- TASK GOAL: Go to the line in the entries below that holds "5. State restoring" and repeat exactly from there through the line that holds "# Acknowledgments", inclusive.

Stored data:
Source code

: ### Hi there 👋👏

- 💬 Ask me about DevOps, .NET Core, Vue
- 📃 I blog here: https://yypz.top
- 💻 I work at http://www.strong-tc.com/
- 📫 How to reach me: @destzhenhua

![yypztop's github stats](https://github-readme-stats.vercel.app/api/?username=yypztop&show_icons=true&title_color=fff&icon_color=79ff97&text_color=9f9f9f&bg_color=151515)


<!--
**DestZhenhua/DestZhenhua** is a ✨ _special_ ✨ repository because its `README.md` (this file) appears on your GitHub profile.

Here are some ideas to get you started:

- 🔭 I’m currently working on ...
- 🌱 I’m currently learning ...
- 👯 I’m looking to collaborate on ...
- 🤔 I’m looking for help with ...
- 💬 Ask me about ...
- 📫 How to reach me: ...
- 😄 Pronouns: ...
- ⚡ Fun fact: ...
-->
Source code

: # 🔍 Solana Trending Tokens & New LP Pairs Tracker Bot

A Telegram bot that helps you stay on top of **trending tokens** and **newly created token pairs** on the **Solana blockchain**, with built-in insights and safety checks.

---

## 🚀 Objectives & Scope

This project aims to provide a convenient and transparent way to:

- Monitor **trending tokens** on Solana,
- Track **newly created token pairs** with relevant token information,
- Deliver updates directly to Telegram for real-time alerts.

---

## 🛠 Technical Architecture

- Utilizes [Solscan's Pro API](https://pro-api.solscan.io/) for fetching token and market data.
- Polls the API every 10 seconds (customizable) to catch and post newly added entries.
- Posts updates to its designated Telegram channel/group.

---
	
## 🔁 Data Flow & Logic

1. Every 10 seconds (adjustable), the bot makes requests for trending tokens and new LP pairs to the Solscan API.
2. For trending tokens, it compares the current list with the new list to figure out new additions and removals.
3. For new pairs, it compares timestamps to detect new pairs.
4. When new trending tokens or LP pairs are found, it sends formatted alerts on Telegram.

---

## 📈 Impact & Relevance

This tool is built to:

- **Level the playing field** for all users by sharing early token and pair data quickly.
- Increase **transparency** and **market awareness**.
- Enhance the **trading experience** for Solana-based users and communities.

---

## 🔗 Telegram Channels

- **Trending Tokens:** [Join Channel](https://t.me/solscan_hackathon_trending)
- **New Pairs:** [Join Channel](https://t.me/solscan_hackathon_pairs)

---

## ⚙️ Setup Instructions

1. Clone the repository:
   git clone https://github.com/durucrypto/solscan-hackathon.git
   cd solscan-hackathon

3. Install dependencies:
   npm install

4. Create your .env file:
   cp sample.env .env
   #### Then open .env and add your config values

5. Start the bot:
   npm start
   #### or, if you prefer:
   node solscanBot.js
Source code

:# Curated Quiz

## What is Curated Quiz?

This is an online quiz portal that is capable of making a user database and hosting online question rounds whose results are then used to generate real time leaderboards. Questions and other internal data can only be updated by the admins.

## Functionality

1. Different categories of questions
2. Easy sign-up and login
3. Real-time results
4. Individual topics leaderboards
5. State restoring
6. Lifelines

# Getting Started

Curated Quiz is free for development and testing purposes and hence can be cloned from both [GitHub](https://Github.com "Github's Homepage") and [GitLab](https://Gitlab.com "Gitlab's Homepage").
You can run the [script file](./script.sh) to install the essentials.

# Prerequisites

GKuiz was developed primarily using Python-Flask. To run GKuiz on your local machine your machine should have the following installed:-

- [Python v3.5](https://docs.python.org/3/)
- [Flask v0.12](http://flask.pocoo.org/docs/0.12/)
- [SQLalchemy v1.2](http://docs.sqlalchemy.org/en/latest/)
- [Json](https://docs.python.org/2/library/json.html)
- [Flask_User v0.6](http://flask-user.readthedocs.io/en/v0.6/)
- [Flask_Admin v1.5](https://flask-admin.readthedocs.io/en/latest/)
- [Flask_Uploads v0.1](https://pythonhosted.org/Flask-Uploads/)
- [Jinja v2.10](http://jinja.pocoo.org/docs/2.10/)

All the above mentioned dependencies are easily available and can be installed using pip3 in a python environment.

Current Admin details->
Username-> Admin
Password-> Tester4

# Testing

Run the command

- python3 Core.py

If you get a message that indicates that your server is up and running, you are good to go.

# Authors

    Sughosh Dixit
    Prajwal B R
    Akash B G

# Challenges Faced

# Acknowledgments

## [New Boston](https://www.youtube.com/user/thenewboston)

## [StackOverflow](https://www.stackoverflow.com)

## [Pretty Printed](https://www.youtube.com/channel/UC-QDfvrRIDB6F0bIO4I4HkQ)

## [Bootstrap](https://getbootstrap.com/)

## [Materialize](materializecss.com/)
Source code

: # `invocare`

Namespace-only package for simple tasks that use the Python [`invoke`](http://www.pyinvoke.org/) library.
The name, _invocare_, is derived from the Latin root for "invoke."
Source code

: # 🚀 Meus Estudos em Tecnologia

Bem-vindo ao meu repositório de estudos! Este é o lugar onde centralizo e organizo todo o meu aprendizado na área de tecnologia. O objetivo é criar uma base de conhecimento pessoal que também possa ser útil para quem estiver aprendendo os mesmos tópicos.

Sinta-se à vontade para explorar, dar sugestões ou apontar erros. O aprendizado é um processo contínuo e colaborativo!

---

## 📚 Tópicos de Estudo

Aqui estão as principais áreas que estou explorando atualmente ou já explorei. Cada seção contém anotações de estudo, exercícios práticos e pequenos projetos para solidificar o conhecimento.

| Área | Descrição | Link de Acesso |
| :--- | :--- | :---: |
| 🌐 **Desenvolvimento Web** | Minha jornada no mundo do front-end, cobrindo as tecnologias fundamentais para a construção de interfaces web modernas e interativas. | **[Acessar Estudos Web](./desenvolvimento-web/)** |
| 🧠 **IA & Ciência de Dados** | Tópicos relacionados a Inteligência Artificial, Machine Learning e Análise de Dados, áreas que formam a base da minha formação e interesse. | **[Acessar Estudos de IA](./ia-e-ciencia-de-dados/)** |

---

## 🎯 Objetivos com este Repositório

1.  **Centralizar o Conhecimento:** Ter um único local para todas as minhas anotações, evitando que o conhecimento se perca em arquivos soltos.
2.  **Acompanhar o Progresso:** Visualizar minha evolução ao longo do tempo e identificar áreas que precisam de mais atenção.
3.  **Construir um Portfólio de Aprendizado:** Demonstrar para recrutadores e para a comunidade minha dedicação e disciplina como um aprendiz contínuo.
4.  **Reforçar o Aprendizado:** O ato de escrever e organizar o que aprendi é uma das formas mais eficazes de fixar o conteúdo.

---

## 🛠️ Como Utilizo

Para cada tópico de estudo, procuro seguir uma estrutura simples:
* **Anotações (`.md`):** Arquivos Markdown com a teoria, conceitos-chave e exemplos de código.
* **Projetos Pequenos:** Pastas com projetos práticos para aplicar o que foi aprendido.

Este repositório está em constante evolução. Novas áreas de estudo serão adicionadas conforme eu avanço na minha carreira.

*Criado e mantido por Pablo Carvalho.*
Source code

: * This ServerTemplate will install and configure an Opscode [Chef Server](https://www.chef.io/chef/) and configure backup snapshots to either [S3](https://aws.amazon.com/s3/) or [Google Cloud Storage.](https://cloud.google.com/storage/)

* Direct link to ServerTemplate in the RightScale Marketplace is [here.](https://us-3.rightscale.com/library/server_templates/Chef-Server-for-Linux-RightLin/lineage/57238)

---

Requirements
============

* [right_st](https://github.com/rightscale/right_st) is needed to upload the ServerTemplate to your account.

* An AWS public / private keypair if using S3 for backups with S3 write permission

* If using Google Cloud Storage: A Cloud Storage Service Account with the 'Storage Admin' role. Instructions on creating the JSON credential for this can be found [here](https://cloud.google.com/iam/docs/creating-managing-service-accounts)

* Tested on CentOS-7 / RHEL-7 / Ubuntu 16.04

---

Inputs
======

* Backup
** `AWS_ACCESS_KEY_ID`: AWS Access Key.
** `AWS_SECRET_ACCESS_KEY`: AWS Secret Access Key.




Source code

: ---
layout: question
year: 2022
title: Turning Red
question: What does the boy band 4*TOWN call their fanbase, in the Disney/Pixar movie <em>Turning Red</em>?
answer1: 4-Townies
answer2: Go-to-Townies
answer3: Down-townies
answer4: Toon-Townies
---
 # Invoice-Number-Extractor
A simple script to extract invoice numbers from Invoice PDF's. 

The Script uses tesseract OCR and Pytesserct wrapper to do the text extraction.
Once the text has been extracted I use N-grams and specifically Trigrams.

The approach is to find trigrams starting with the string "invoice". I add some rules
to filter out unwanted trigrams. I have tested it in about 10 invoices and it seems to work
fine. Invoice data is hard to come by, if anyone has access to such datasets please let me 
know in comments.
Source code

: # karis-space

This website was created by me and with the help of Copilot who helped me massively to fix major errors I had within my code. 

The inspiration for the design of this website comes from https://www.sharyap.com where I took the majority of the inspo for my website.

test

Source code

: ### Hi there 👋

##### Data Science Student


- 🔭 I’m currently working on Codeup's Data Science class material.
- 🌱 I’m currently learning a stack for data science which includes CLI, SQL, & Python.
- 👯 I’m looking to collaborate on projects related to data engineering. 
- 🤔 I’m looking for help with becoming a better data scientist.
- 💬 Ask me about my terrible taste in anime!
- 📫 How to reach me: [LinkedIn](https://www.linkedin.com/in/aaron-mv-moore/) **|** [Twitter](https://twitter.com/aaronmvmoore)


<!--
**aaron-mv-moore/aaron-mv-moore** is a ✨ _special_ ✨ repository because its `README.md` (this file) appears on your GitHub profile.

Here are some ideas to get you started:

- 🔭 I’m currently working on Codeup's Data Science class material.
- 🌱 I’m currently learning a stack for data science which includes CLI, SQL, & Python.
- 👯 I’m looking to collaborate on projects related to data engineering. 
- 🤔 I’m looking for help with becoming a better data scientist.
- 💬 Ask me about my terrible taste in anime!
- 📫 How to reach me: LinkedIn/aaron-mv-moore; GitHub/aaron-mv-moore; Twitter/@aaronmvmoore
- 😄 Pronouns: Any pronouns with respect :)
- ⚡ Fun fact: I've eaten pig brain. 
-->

- EXERCISE OUTPUT:
5. State restoring
6. Lifelines

# Getting Started

Curated Quiz is free for development and testing purposes and hence can be cloned from both [GitHub](https://Github.com "Github's Homepage") and [GitLab](https://Gitlab.com "Gitlab's Homepage").
You can run the [script file](./script.sh) to install the essentials.

# Prerequisites

GKuiz was developed primarily using Python-Flask. To run GKuiz on your local machine your machine should have the following installed:-

- [Python v3.5](https://docs.python.org/3/)
- [Flask v0.12](http://flask.pocoo.org/docs/0.12/)
- [SQLalchemy v1.2](http://docs.sqlalchemy.org/en/latest/)
- [Json](https://docs.python.org/2/library/json.html)
- [Flask_User v0.6](http://flask-user.readthedocs.io/en/v0.6/)
- [Flask_Admin v1.5](https://flask-admin.readthedocs.io/en/latest/)
- [Flask_Uploads v0.1](https://pythonhosted.org/Flask-Uploads/)
- [Jinja v2.10](http://jinja.pocoo.org/docs/2.10/)

All the above mentioned dependencies are easily available and can be installed using pip3 in a python environment.

Current Admin details->
Username-> Admin
Password-> Tester4

# Testing

Run the command

- python3 Core.py

If you get a message that indicates that your server is up and running, you are good to go.

# Authors

    Sughosh Dixit
    Prajwal B R
    Akash B G

# Challenges Faced

# Acknowledgments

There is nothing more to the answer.